Kess kokettierend segelt der Hund aus dem Nordosten der Staaten vor mir auf die Anrichte. Ob sich dahinter ein Terrier oder ein Pudel verbirgt wird sich in wenigen Minuten zeigen. Das Etikett jedenfalls zeigt am Hals der US-Standardflasche einen fliegenden Köter im Comic-Style, der eher an eine bunt tätowierte Fledermaus erinnert. Richtig auf dicke Hose macht dann aber die um den Bauch des Gefäßes gerollte Banderole. Auf gelbgrünem Hintergrund bejubeln zwei krampfaderndurchzogene Jägermeister in süddeutscher TrachtWeißbier trinkend und Zigarre rauchend ihre Beute, einen torkelnden Dackel, der den Betrachter mit blutunterlaufenen Augen besoffen anschielt.

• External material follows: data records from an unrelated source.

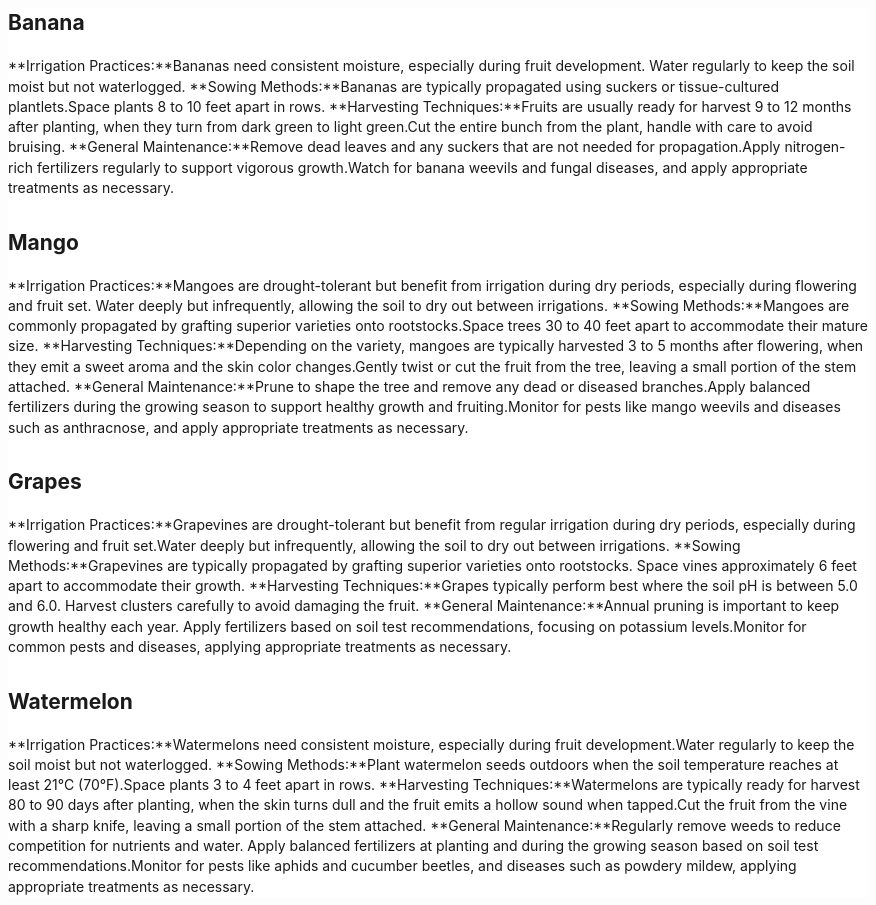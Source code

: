 ## Banana
**Irrigation Practices:**Bananas need consistent moisture, especially during fruit development. Water regularly to keep the soil moist but not waterlogged.
**Sowing Methods:**Bananas are typically propagated using suckers or tissue-cultured plantlets.Space plants 8 to 10 feet apart in rows.
**Harvesting Techniques:**Fruits are usually ready for harvest 9 to 12 months after planting, when they turn from dark green to light green.Cut the entire bunch from the plant, handle with care to avoid bruising.
**General Maintenance:**Remove dead leaves and any suckers that are not needed for propagation.Apply nitrogen-rich fertilizers regularly to support vigorous growth.Watch for banana weevils and fungal diseases, and apply appropriate treatments as necessary.

## Mango
**Irrigation Practices:**Mangoes are drought-tolerant but benefit from irrigation during dry periods, especially during flowering and fruit set. Water deeply but infrequently, allowing the soil to dry out between irrigations.
**Sowing Methods:**Mangoes are commonly propagated by grafting superior varieties onto rootstocks.Space trees 30 to 40 feet apart to accommodate their mature size.
**Harvesting Techniques:**Depending on the variety, mangoes are typically harvested 3 to 5 months after flowering, when they emit a sweet aroma and the skin color changes.Gently twist or cut the fruit from the tree, leaving a small portion of the stem attached.
**General Maintenance:**Prune to shape the tree and remove any dead or diseased branches.Apply balanced fertilizers during the growing season to support healthy growth and fruiting.Monitor for pests like mango weevils and diseases such as anthracnose, and apply appropriate treatments as necessary.

## Grapes
**Irrigation Practices:**Grapevines are drought-tolerant but benefit from regular irrigation during dry periods, especially during flowering and fruit set.Water deeply but infrequently, allowing the soil to dry out between irrigations.
**Sowing Methods:**Grapevines are typically propagated by grafting superior varieties onto rootstocks. Space vines approximately 6 feet apart to accommodate their growth.
**Harvesting Techniques:**Grapes typically perform best where the soil pH is between 5.0 and 6.0. Harvest clusters carefully to avoid damaging the fruit.
**General Maintenance:**Annual pruning is important to keep growth healthy each year. Apply fertilizers based on soil test recommendations, focusing on potassium levels.Monitor for common pests and diseases, applying appropriate treatments as necessary.

## Watermelon
**Irrigation Practices:**Watermelons need consistent moisture, especially during fruit development.Water regularly to keep the soil moist but not waterlogged.
**Sowing Methods:**Plant watermelon seeds outdoors when the soil temperature reaches at least 21°C (70°F).Space plants 3 to 4 feet apart in rows.
**Harvesting Techniques:**Watermelons are typically ready for harvest 80 to 90 days after planting, when the skin turns dull and the fruit emits a hollow sound when tapped.Cut the fruit from the vine with a sharp knife, leaving a small portion of the stem attached.
**General Maintenance:**Regularly remove weeds to reduce competition for nutrients and water. Apply balanced fertilizers at planting and during the growing season based on soil test recommendations.Monitor for pests like aphids and cucumber beetles, and diseases such as powdery mildew, applying appropriate treatments as necessary.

Auch wenn der Vergleich mit der überbordenden Schaumkrone der Jägerbiere hinkt, so kommt das Dogtoberfest doch intensiver und vollmundiger daher als der Garde Dog, sein kleiner Bruder, der ebenfalls in Frederick gebraut wird. Auch wenn das Dogtoberfest auf der Münchner Theresienwiese wohl kaum jemanden hinter dem Riesenrad hervorlocken dürfte, bleibt das stark malzige und sehr dunkle Saisonbier aus Maryland zumindest ein beachtenswerter Versuch, der aber noch ausbaufähig ist. Im Fazit konnte das Flascheninnere das frech-offensive Versprechen des Flaschenäußeren nur ansatzweise einlösen.